** Opening DATASET RECORDS block **

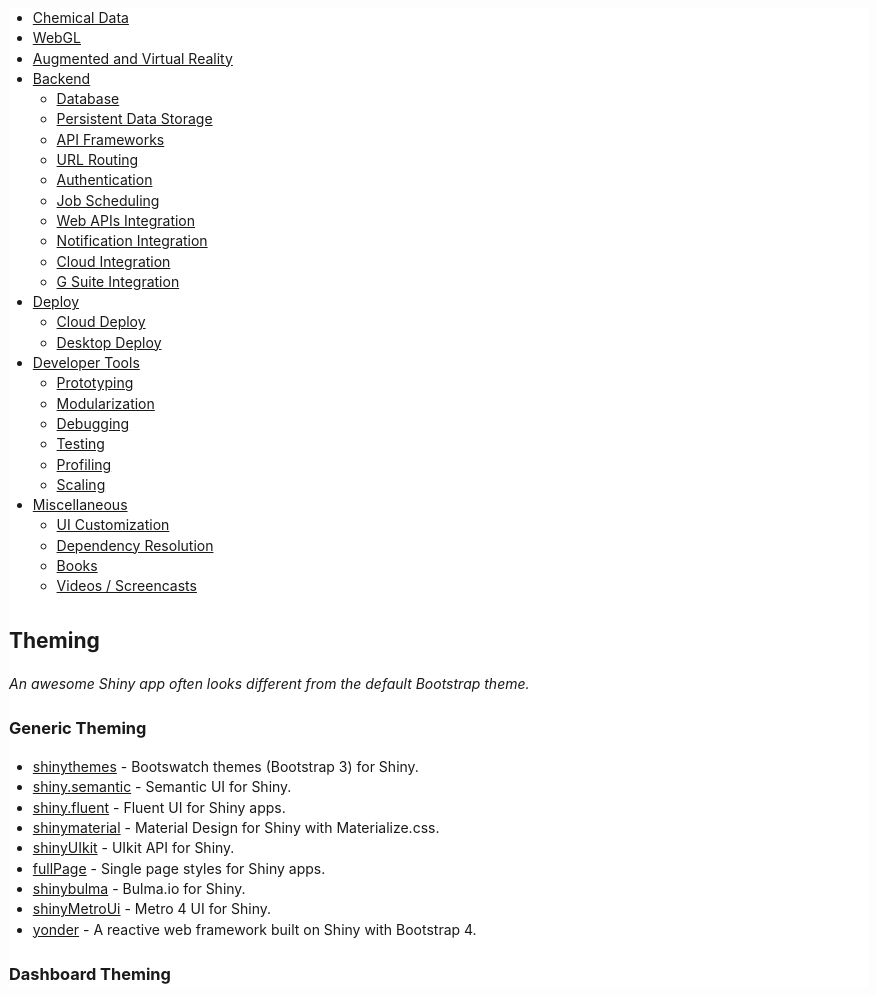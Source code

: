   - [Chemical Data](#chemical-data)
  - [WebGL](#webgl)
  - [Augmented and Virtual Reality](#augmented-and-virtual-reality)
- [Backend](#backend)
  - [Database](#database)
  - [Persistent Data Storage](#persistent-data-storage)
  - [API Frameworks](#api-frameworks)
  - [URL Routing](#url-routing)
  - [Authentication](#authentication)
  - [Job Scheduling](#job-scheduling)
  - [Web APIs Integration](#web-apis-integration)
  - [Notification Integration](#notification-integration)
  - [Cloud Integration](#cloud-integration)
  - [G Suite Integration](#g-suite-integration)
- [Deploy](#deploy)
  - [Cloud Deploy](#cloud-deploy)
  - [Desktop Deploy](#desktop-deploy)
- [Developer Tools](#developer-tools)
  - [Prototyping](#prototyping)
  - [Modularization](#modularization)
  - [Debugging](#debugging)
  - [Testing](#testing)
  - [Profiling](#profiling)
  - [Scaling](#scaling)
- [Miscellaneous](#miscellaneous)
  - [UI Customization](#ui-customization)
  - [Dependency Resolution](#dependency-resolution)
  - [Books](#books)
  - [Videos / Screencasts](#videos--screencasts)

## Theming

*An awesome Shiny app often looks different from the default Bootstrap theme.*

### Generic Theming

- [shinythemes](https://github.com/rstudio/shinythemes) - Bootswatch themes (Bootstrap 3) for Shiny.
- [shiny.semantic](https://github.com/Appsilon/shiny.semantic) - Semantic UI for Shiny.
- [shiny.fluent](https://github.com/Appsilon/shiny.fluent) - Fluent UI for Shiny apps.
- [shinymaterial](https://github.com/ericrayanderson/shinymaterial) - Material Design for Shiny with Materialize.css.
- [shinyUIkit](https://github.com/RinteRface/shinyUIkit) - UIkit API for Shiny.
- [fullPage](https://github.com/RinteRface/fullPage) - Single page styles for Shiny apps.
- [shinybulma](https://github.com/RinteRface/shinybulma) - Bulma.io for Shiny.
- [shinyMetroUi](https://github.com/RinteRface/shinyMetroUi) - Metro 4 UI for Shiny.
- [yonder](https://github.com/nteetor/yonder) - A reactive web framework built on Shiny with Bootstrap 4.

### Dashboard Theming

** Closing DATASET RECORDS block **

- **WHAT THIS TASK INVOLVES**: Search the entries above for the string "Integration". Copy each line that holds it.

- **TASK RESULT**:
  - [Web APIs Integration](#web-apis-integration)
  - [Notification Integration](#notification-integration)
  - [Cloud Integration](#cloud-integration)
  - [G Suite Integration](#g-suite-integration)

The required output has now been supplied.